Ambiente Animali

L’Ape, emblema di eterna rinascita e del rinnovarsi della natura.

Cari amiche e amici di UAM.TV,

oggi è la Giornata Mondiale delle Api, una giornata importante che vuole ancora una volta richiamare l’attenzione di tutti su un argomento di massima rilevanza: la salvaguardia di questi magnifici animali a rischio, se non di estinzione, di una drastica e irreversibile riduzione del numero degli individui.

«Che fine hanno fatto le api?» è infatti una domanda che negli ultimi anni sta tornando ad imporsi tra biologi ed esperti del settore, che stanno studiando il modo per evitare un trend globale piuttosto preoccupante: molte specie di api infatti non vengono più segnalate e censite.
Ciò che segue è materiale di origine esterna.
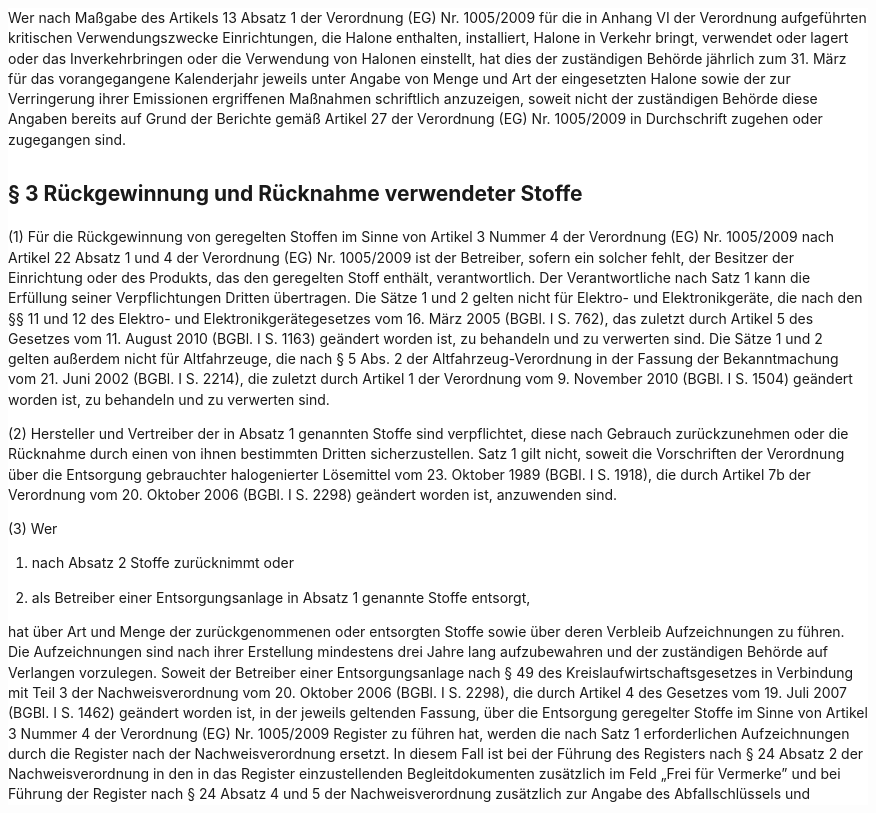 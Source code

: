 Wer nach Maßgabe des Artikels 13 Absatz 1 der Verordnung (EG) Nr.
1005/2009 für die in Anhang VI der Verordnung aufgeführten kritischen
Verwendungszwecke Einrichtungen, die Halone enthalten, installiert,
Halone in Verkehr bringt, verwendet oder lagert oder das
Inverkehrbringen oder die Verwendung von Halonen einstellt, hat dies
der zuständigen Behörde jährlich zum 31. März für das vorangegangene
Kalenderjahr jeweils unter Angabe von Menge und Art der eingesetzten
Halone sowie der zur Verringerung ihrer Emissionen ergriffenen
Maßnahmen schriftlich anzuzeigen, soweit nicht der zuständigen Behörde
diese Angaben bereits auf Grund der Berichte gemäß Artikel 27 der
Verordnung (EG) Nr. 1005/2009 in Durchschrift zugehen oder zugegangen
sind.


## § 3 Rückgewinnung und Rücknahme verwendeter Stoffe

(1) Für die Rückgewinnung von geregelten Stoffen im Sinne von Artikel
3 Nummer 4 der Verordnung (EG) Nr. 1005/2009 nach Artikel 22 Absatz 1
und 4 der Verordnung (EG) Nr. 1005/2009 ist der Betreiber, sofern ein
solcher fehlt, der Besitzer der Einrichtung oder des Produkts, das den
geregelten Stoff enthält, verantwortlich. Der Verantwortliche nach
Satz 1 kann die Erfüllung seiner Verpflichtungen Dritten übertragen.
Die Sätze 1 und 2 gelten nicht für Elektro- und Elektronikgeräte, die
nach den §§ 11 und 12 des Elektro- und Elektronikgerätegesetzes vom
16\. März 2005 (BGBl. I S. 762), das zuletzt durch Artikel 5 des
Gesetzes vom 11. August 2010 (BGBl. I S. 1163) geändert worden ist, zu
behandeln und zu verwerten sind. Die Sätze 1 und 2 gelten außerdem
nicht für Altfahrzeuge, die nach § 5 Abs. 2 der Altfahrzeug-Verordnung
in der Fassung der Bekanntmachung vom 21. Juni 2002 (BGBl. I S. 2214),
die zuletzt durch Artikel 1 der Verordnung vom 9. November 2010 (BGBl.
I S. 1504) geändert worden ist, zu behandeln und zu verwerten sind.

(2) Hersteller und Vertreiber der in Absatz 1 genannten Stoffe sind
verpflichtet, diese nach Gebrauch zurückzunehmen oder die Rücknahme
durch einen von ihnen bestimmten Dritten sicherzustellen. Satz 1 gilt
nicht, soweit die Vorschriften der Verordnung über die Entsorgung
gebrauchter halogenierter Lösemittel vom 23. Oktober 1989 (BGBl. I S.
1918), die durch Artikel 7b der Verordnung vom 20. Oktober 2006 (BGBl.
I S. 2298) geändert worden ist, anzuwenden sind.

(3) Wer

1.  nach Absatz 2 Stoffe zurücknimmt oder


2.  als Betreiber einer Entsorgungsanlage in Absatz 1 genannte Stoffe
    entsorgt,



hat über Art und Menge der zurückgenommenen oder entsorgten Stoffe
sowie über deren Verbleib Aufzeichnungen zu führen. Die Aufzeichnungen
sind nach ihrer Erstellung mindestens drei Jahre lang aufzubewahren
und der zuständigen Behörde auf Verlangen vorzulegen. Soweit der
Betreiber einer Entsorgungsanlage nach § 49 des
Kreislaufwirtschaftsgesetzes in Verbindung mit Teil 3 der
Nachweisverordnung vom 20. Oktober 2006 (BGBl. I S. 2298), die durch
Artikel 4 des Gesetzes vom 19. Juli 2007 (BGBl. I S. 1462) geändert
worden ist, in der jeweils geltenden Fassung, über die Entsorgung
geregelter Stoffe im Sinne von Artikel 3 Nummer 4 der Verordnung (EG)
Nr. 1005/2009 Register zu führen hat, werden die nach Satz 1
erforderlichen Aufzeichnungen durch die Register nach der
Nachweisverordnung ersetzt. In diesem Fall ist bei der Führung des
Registers nach § 24 Absatz 2 der Nachweisverordnung in den in das
Register einzustellenden Begleitdokumenten zusätzlich im Feld „Frei
für Vermerke” und bei Führung der Register nach § 24 Absatz 4 und 5
der Nachweisverordnung zusätzlich zur Angabe des Abfallschlüssels und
Intervenire subito, prima che sia troppo tardi è dunque l’obiettivo che il mondo intero sta cercando di perseguire.

Vivere senza api (e senza altri impollinatori) non vorrebbe dire solo non poter più assaggiare il prezioso e ineguagliabile miele che esse producono, ma significherebbe anche e soprattutto fare a meno della maggior parte della frutta e della verdura che ogni giorno troviamo sui nostri piatti. La biodiversità che tutti noi abbiamo avuto in dono dalla Madre terra sarebbe infatti fortemente messa a rischio.

La società animale più studiata ed ammirata dall’uomo.

L’ape europea, Apis mellifera, è la specie del genere Apis più diffusa al mondo. È quella che noi tutti conosciamo con il nome di Ape da miele. Fu classificata per la prima volta da Linneo nel 1758 con il nome di Apis mellifica, che viene ancora adottato da diversi autori e studiosi.

Quella dell’ape  è la società animale più studiata e ammirata dall’uomo. È una società matriarcale formata da numerosissimi individui appartenenti a tre diverse caste.

Com’è noto, in un alveare vivono un unico esemplare fertile, denominata regina e dalle cinquanta alle centomila operaie, tutte sterili, che si occupano della difesa dell’intera colonia e al suo mantenimento ed efficienza. Nel periodo che va da aprile a luglio, nell’alveare compaiono anche fino a duemila “fuchi”, gli esemplari maschi la cui unica funzione è quella di, se ci passsate l’espressione, “impollinare” le nuove regine.

Il valore esoterico delle api nelle più importanti civiltà occidentali

Il piccolo insetto giallo-nero che scompare e ricompare in primavera per ridare ogni anno vita alla natura,
nell’antico Egitto era paragonato all’anima, al soffio vitale, e si pensava potesse riportare in vita il defunto qualora riuscisse ad appoggiarsi nei pressi delle sue labbra o addirittura ad entrare nella sua bocca. L’antica civiltà africana riconduceva la sua appartenenza divina alle lacrime del dio Sole Ra, da cui si riteneva traesse la sua origine.

All’ape e al frutto del suo lavoro è stato dunque sempre attribuito dalle antiche civiltà un grande valore esoterico. Questo in gran parte è dovuto anche alla produzione del miele, ingrediente base dell’ambrosia, il nettare divino considerato la bevanda sacra per eccellenza presso i Celti, i Germani e i Greci. Ma, dall’alacre e incassante lavoro negli alveari proviene anche la cera, utilizzata nei secoli per la composizione dei ceri, oggetti rituali e sacri.

Nel mondo greco-romano, le sacerdotesse che officiavano i misteri Eleusini erano chiamate proprio “le Api”, mentre la statua di Efeso che raffigura Diana, la dea della caccia, è circondata da alcuni animali tra cui le api che rappresentano la fecondità e la ricchezza della natura.

Insomma, come vediamo, nelle varie culture, questo piccolo insetto dal grande spessore simbolico è una presenza costante!

Un mondo in pericolo e Il tempo delle api in visione gratuita oggi e domani su UAM.TV.

In occasione di questa giornata, oggi 20 maggio e domani 21 maggio UAM.TV offre la visione gratuita di due bellissimi documentari su questi importantissimi insetti:

Qui potete leggere recensione del film: Un Mondo In Pericolo: Storiografia Delle Api.

Qui potete leggere la recensione de Il tempo delle api: Il tempo delle api. Un’apicoltura per un lavoro incerto

E vi suggeriamo anche questa buona notizia pubblicata di recente nel blog sul mondo delle api e sulla loro protezione: Le api tornano alla carica nei Paesi Bassi

Insomma, come vedete questi piccoli animali ci stanno molto a cuore! Speriamo di avervi fatto un bel regalo e di aver dato, nel nostro piccolo, un contributo alla divulgazione di questa tematica cruciale per la preservazione del nostro habitat, che senza le api potrebbe implodere nel giro di pochissimi decenni.